Saya mau berbagi cerita tentang tugas
akhir. Kebetulan saya mengangkat isu demokrasi deliberatif. Ceritanya saya
meneliti komentar-komentar pembaca di Detik.com, Kompas.com, dan VIVAnews
tentang berita-berita polemik Qanun Lambang dan Bendera Aceh sekitar bulan
Maret-April 2013 lalu.
Tulisan tentang tugas akhir ini mungkin
terdiri dari beberapa tulisan yang tidak bersambung. Kalau ingat dan sedang
ingin nulis, baru saya menuliskan di blog.

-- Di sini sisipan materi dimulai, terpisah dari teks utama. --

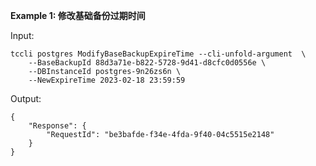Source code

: **Example 1: 修改基础备份过期时间**



Input: 

```
tccli postgres ModifyBaseBackupExpireTime --cli-unfold-argument  \
    --BaseBackupId 88d3a71e-b822-5728-9d41-d8cfc0d0556e \
    --DBInstanceId postgres-9n26zs6n \
    --NewExpireTime 2023-02-18 23:59:59
```

Output: 
```
{
    "Response": {
        "RequestId": "be3bafde-f34e-4fda-9f40-04c5515e2148"
    }
}
```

Malam ini (22/9) saya baca
komentar-komentar yang di Kompas.com, setelah beberapa waktu lalu saya membaca
yang di Detik.com. Di dalam komentar-komentar itu banyak orang yang mendukung
Aceh melepaskan diri dari NKRI dengan alasan sejarah Aceh yang sangat berjasa
bagi Indonesia pada jaman kemerdekaan, kolonialisasi orang Jawa, dsb. Sedangkan
banyak juga yang menghujat orang-orang Aceh (mungkin lebih tepatnya orang Aceh
yang menginginkan kemerdekaan) karena tidak nasionalis, NKRI Harga Mati, dan
sebagainya.
Di antara orang-orang yang menghujat
Aceh itu sangat banyak ditemui komentar yang menghubung-hubungkan masalah ini
dengan bencana tsunami akhir tahun 2004 lalu. Contohnya seperti yang saya kutip dari salah satu komentar dari berita di Kompas.com ini:
Namun yang berbeda adalah di Detik.com, kata tsunami diganti (mungkin oleh redaksi) dengan tanda bintang (*), sedangkan di Kompas.com tetap ditulis tsunami -atau dieja sunami seperti komentar di atas.

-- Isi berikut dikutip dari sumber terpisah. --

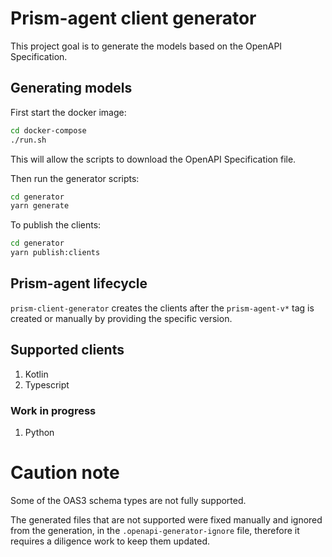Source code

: # Prism-agent client generator

This project goal is to generate the models based on the OpenAPI Specification.

## Generating models

First start the docker image:

```bash
cd docker-compose
./run.sh
```

This will allow the scripts to download the OpenAPI Specification file.

Then run the generator scripts:

```bash
cd generator
yarn generate
```

To publish the clients:

```bash
cd generator
yarn publish:clients
```

## Prism-agent lifecycle

`prism-client-generator` creates the clients after the `prism-agent-v*` tag is created or manually by providing the specific version.

## Supported clients

1. Kotlin
2. Typescript

### Work in progress

1. Python

# Caution note

Some of the OAS3 schema types are not fully supported.

The generated files that are not supported were fixed manually and ignored from the generation, in the `.openapi-generator-ignore` file, therefore it requires a diligence work to keep them updated.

Ary DaryonoSelasa, 16 April 2013 | 10:21 WIBMasyarakat Aceh seharusnya ingat kejadian sunami itu adalah azab dari Alloh SWT karena manusia di sana sudah melampaui batas konflik 30 tahun. dan sekarang bendera masih di miripkan dgn Gam...apakah ingin ada sunami ke dua wahai rakyat Aceh? istigfar...
Namun yang berbeda adalah di Detik.com, kata tsunami diganti (mungkin oleh redaksi) dengan tanda bintang (*), sedangkan di Kompas.com tetap ditulis tsunami -atau dieja sunami seperti komentar di atas.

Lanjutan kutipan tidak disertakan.